I feel like someone might be reading this going, “GOOD GOD! That sounds like so much fun!!” If you’re that person, I bet you’re a statistician or an accountant or someone that lives for a good quality spreadsheet. For the record, you are awesome, and I am not that person.

As hard as it is to think of literally ALL THE THINGS, it started to get even harder because as you’re listing them individually you’re also cataloging your loss. And that my friends, hurts my heart to the core.

The list says Tea Spoons, quantity, price, age…

I remember I didn’t have tea spoons but I did have tiny, shiny metal espresso spoons we had gotten for our wedding 8 years ago. A friend of my dad’s sent them to us, and I was touched that they’d even thought of us, much less thought of us in a way that was so personal (if you know me, you know my obsession with good coffee, I had several pounds of coffee in my pantry that my dad had brought back from Italy for me a few months ago, it was the only thing I wanted, I need to remember to add those to the list).

I remember unpacking the spoons, and putting them alongside other things we’d received in one of the two kitchen drawers in our  430 square foot apartment in Tulsa, the first one we had together, the one that was so terrible. I felt so adult in that moment, we had nice spoons, just for espresso.

Then I remembered packing them for the move to Dallas, and then for the move to Houston and the 6 months we lived with my mom in the first year of our marriage and they sat in storage, and then unpacking them in our home, a week before our 1 year anniversary. I remembered every time I’d used them and made espresso for friends, setting them on the vintage espresso cups/plates that had a special resting place just for those spoons.

I remembered them being the first spoons I fed Issa with when she started solids because we hadn’t purchased baby spoons yet and they seemed to work just fine. And then I thought about how, when she was a little older she thought they were fun to eat with, the “tiny spoons”. And then I remembered how they were gone, burnt in a fire that took everything, her baby pictures, the high chair I fed her in, the bibs, the drawer, and even those vintage espresso cups and saucers.

Every single item on the list has this process, the remembering, the memory, the joy of using it, the pain of it’s loss, the pain of the memory it held.

The list is exhausting.
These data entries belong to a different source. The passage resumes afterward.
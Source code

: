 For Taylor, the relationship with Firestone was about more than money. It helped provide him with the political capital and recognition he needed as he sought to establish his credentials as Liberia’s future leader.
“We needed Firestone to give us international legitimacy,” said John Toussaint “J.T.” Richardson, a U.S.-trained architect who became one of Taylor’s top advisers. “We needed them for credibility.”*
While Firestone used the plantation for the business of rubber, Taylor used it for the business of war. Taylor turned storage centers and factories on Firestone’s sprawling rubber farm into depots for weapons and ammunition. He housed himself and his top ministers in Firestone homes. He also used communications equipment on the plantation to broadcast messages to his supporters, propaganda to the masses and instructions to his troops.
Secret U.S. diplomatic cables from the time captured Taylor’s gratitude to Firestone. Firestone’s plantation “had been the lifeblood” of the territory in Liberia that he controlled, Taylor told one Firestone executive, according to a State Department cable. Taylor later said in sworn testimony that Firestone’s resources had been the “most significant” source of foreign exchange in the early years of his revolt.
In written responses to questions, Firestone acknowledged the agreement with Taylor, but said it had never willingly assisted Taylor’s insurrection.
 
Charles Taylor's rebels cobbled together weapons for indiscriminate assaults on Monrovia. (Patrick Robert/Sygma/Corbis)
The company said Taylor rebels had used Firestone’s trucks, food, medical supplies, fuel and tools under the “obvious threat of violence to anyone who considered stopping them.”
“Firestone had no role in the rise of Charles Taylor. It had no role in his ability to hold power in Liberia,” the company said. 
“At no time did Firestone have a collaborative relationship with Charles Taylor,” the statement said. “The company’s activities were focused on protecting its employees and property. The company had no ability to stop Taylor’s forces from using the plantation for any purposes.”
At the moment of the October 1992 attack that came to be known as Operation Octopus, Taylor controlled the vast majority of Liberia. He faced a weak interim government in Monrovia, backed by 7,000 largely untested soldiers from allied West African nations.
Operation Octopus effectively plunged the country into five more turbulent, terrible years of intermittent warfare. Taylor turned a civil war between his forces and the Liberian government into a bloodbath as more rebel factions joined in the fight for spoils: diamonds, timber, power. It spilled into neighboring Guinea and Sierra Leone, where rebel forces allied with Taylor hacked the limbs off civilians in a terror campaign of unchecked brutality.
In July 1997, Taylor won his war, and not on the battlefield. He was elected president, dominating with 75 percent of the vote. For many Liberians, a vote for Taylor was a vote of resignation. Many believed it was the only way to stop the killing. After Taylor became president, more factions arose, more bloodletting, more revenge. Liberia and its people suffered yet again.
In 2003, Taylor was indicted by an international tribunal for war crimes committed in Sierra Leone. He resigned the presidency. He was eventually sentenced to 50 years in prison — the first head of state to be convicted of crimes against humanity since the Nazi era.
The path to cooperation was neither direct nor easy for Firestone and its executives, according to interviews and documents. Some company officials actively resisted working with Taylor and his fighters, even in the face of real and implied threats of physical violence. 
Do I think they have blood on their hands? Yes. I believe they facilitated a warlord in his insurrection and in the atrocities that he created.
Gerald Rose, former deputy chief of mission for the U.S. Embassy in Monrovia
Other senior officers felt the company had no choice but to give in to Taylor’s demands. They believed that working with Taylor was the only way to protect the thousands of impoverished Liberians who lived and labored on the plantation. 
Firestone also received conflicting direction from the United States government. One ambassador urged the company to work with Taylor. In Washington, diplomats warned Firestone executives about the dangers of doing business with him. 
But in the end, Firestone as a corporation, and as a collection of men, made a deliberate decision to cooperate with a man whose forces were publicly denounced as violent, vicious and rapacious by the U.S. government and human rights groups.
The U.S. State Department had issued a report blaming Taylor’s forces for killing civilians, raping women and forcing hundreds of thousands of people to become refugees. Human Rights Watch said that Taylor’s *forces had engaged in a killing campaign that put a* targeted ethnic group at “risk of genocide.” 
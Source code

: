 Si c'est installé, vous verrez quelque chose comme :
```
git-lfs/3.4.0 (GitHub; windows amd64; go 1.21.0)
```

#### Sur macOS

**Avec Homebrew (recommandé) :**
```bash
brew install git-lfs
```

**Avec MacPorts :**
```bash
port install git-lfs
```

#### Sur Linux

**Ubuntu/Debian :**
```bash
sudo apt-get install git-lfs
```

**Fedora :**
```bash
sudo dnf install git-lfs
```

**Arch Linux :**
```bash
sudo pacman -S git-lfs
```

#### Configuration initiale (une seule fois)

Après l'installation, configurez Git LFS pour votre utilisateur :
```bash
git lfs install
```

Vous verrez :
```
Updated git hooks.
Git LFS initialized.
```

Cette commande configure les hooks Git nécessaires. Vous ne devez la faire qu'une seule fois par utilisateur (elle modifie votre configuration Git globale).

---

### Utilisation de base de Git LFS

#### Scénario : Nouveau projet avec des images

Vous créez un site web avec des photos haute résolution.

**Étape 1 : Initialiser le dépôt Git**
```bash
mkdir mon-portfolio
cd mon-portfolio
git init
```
It’s overwhelming. It pulls at all the emotions and heartstrings. I can only work on it in spurts, I easily get overcome and start to hyperventilate at the amount of loss. I go room by room, item by item, and my heart breaks at every line.

Two weeks later, we’re still working on the list. I imagine this is a list we’ll always be working on, not for the insurance company but for our hearts, and the catalog of loss. We’ll say, years from now, “we used to have one of those” and remember how the fire took it, and how we forgot to put it in the list.